== Source texts of formatted documents ==
== Segment start ==
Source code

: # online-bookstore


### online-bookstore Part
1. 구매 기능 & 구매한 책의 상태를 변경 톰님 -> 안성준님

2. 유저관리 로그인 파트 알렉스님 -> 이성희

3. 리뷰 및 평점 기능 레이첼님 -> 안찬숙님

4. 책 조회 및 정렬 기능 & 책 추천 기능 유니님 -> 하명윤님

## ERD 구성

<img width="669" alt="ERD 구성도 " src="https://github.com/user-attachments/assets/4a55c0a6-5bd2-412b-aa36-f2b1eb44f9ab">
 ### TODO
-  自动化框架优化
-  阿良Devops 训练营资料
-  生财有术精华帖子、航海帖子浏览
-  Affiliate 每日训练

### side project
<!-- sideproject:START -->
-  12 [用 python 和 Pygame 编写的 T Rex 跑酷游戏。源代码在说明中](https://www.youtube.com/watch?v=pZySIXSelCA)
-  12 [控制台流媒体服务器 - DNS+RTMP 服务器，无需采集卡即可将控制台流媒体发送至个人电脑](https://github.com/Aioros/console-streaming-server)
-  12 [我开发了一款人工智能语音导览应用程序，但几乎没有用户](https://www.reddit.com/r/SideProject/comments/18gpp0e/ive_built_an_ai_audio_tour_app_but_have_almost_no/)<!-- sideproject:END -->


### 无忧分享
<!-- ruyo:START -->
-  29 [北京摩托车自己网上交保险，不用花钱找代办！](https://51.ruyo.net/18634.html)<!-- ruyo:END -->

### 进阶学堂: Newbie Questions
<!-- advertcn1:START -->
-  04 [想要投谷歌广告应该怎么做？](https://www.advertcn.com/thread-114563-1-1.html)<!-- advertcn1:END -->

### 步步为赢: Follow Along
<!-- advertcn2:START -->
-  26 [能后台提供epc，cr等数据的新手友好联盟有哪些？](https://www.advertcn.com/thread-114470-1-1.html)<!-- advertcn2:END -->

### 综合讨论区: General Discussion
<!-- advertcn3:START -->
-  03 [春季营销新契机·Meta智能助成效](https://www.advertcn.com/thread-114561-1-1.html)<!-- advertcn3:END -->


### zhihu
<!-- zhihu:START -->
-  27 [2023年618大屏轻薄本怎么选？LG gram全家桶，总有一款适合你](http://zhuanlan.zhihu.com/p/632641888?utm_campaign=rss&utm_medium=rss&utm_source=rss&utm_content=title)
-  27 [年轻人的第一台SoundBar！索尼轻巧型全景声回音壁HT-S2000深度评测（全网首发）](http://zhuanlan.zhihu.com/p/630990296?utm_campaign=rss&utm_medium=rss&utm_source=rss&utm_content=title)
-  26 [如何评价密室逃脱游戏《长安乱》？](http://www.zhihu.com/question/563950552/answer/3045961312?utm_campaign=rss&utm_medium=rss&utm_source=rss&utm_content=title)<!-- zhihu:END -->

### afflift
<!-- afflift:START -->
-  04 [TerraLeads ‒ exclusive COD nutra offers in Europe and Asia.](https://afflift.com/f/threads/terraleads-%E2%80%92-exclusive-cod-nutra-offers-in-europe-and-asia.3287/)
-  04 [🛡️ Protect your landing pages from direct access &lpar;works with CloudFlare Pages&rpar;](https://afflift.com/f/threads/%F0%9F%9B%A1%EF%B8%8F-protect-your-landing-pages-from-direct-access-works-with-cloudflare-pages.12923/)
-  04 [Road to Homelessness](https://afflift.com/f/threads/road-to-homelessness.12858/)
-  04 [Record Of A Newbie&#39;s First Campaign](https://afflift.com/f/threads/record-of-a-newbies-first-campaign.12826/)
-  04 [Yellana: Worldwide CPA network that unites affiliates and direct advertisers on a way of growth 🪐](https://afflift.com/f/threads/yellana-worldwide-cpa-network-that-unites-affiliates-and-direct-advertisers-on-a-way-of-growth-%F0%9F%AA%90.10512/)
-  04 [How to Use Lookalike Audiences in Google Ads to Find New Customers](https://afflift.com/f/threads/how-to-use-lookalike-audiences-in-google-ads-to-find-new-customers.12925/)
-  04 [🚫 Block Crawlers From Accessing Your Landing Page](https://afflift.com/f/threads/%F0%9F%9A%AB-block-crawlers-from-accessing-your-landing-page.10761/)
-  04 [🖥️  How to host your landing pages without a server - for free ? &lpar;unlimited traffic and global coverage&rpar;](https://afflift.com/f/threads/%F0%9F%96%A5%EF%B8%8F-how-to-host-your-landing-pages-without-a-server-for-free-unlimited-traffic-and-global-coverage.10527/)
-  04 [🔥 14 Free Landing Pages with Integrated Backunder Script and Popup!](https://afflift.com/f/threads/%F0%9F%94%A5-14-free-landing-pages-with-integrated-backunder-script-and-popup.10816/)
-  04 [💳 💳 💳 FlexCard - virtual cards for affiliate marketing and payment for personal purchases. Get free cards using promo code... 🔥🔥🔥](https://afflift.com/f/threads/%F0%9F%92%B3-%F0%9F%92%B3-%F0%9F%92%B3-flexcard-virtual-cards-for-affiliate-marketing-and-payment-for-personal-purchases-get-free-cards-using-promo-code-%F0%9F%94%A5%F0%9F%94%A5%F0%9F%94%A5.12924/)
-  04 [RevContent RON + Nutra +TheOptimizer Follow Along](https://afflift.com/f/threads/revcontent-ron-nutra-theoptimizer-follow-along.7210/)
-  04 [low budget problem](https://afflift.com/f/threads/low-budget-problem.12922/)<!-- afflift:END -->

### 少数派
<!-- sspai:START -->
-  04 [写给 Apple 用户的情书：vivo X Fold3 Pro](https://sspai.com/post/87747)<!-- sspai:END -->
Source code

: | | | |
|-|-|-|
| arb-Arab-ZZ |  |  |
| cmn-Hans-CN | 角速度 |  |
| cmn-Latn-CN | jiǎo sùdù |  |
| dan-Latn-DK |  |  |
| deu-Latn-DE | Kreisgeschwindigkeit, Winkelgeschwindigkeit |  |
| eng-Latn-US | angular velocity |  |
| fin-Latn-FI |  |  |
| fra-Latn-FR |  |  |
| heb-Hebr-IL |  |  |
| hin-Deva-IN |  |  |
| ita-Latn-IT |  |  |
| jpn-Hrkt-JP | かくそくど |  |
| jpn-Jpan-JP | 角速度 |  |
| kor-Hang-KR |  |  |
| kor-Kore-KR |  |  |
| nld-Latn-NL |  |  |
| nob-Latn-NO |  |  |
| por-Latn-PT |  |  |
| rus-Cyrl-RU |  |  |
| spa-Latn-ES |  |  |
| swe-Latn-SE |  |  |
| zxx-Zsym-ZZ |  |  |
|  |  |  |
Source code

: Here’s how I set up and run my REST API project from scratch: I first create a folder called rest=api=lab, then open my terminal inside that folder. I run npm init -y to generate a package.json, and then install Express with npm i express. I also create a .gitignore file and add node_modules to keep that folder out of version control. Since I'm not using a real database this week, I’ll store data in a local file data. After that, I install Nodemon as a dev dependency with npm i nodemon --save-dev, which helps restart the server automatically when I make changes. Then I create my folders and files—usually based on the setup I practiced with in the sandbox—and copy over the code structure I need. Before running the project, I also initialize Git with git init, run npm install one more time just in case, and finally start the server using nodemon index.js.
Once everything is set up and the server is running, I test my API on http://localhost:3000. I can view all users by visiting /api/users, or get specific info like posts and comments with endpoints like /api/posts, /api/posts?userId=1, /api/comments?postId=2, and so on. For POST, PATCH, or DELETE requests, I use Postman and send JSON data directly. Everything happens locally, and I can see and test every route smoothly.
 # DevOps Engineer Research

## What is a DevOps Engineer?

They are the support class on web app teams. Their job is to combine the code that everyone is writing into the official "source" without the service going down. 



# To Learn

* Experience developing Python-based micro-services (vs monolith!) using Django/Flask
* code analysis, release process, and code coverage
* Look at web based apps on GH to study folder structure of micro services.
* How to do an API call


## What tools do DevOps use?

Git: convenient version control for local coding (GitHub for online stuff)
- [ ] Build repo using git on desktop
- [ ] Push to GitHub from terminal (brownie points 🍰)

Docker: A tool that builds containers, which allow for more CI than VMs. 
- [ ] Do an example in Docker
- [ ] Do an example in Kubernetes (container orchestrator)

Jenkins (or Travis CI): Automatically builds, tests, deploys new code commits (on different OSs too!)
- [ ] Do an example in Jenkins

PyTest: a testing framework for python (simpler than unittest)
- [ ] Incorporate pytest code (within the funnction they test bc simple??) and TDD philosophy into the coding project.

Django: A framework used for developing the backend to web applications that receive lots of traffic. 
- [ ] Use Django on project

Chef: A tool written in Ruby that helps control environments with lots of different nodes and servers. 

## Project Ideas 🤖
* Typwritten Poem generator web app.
== Segment end ==
== Task objective ==
In the records above, which lines hold the string "ruyo"? Copy each one.

== Response area ==
<!-- ruyo:START -->
-  29 [北京摩托车自己网上交保险，不用花钱找代办！](https://51.ruyo.net/18634.html)<!-- ruyo:END -->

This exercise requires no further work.